Shopping is also uniting us, however. Participants have told us how the prevailing “2012 spirit” of solidarity extends to the aisles: some of our participants are shopping for others, while others are having their essentials bought for them. While this has led to the odd hiccough (“I went shopping for three elderly neighbours last night and forgot things for two of them so had to go back!”­), it is bringing us closer to others, for better or worse: “They asked me to buy a large bottle of whiskey for them last night – for the second time in a week!”

Once we get inside, our priorities have changed. A journey through the aisles used to be a case of picking what we wanted; now it’s much more about what we can get. Our participants have reported that the early stockpiling seems on the wane, if not totally a thing of the past (as one person said this week, “I’m frustrated by the locusts stripping the shelves”). But we’ve changed what we’re looking for, placing a greater emphasis on longer-life products (with flour, pasta and tinned tomatoes still elusive for many) because this means we need to go shopping less frequently: “I still cannot get flour or liquid soap […] but have been fine with everything else. [I’m] not desperate enough to risk going around more shops / supermarkets.”

The in-store experience has changed, too. After the early stockpiling madness, we generally think our fellow shoppers have calmed down: “I went weeks without being able to buy fresh vegetables and fruit [but] it feels much improved. Today […] all the shelves were stocked well and there was a calm atmosphere.” But gripes still surface: we worry that others aren’t obeying social distancing instructions and see people diving in front of us to grab an item off a shelf. “[I’m] amazed at the supposedly educated people who can’t work out what 2 metres is.”
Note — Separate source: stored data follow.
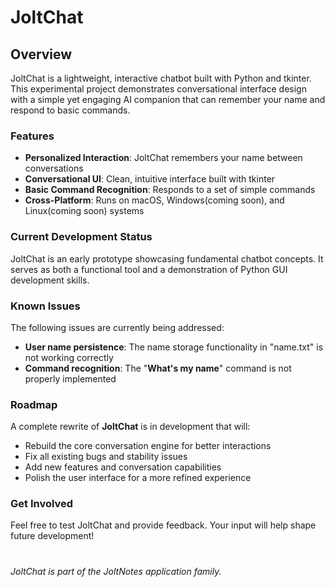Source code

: # JoltChat
## Overview
JoltChat is a lightweight, interactive chatbot built with Python and tkinter. This experimental project demonstrates conversational interface design with a simple yet engaging AI companion that can remember your name and respond to basic commands.

### Features

- **Personalized Interaction**: JoltChat remembers your name between conversations
- **Conversational UI**: Clean, intuitive interface built with tkinter
- **Basic Command Recognition**: Responds to a set of simple commands
- **Cross-Platform**: Runs on macOS, Windows(coming soon), and Linux(coming soon) systems

### Current Development Status
JoltChat is an early prototype showcasing fundamental chatbot concepts. It serves as both a functional tool and a demonstration of Python GUI development skills.

### Known Issues
The following issues are currently being addressed:

- **User name persistence**: The name storage functionality in "name.txt" is not working correctly
- **Command recognition**: The "**What's my name**" command is not properly implemented

### Roadmap
A complete rewrite of **JoltChat** is in development that will:

- Rebuild the core conversation engine for better interactions
- Fix all existing bugs and stability issues
- Add new features and conversation capabilities
- Polish the user interface for a more refined experience

### Get Involved
Feel free to test JoltChat and provide feedback. Your input will help shape future development!

#

*JoltChat is part of the JoltNotes application family.*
Our participants have generally been impressed by the supermarkets’ response to the crisis. This extends across the sector, with little differentiation between companies: all are thought to have adapted quickly, intervened decisively and fairly, and prioritised the health of their workers and customers. If prices have gone up, this is largely considered acceptable in the current climate.

Will shopping for essentials ever be the same again? Most of our participants think that many of the changes introduced by supermarkets over the last few weeks – from controlled queues to one-way systems and disinfected trollies – are here for a long time yet. Whether their positivity towards these companies is as durable remains to be seen.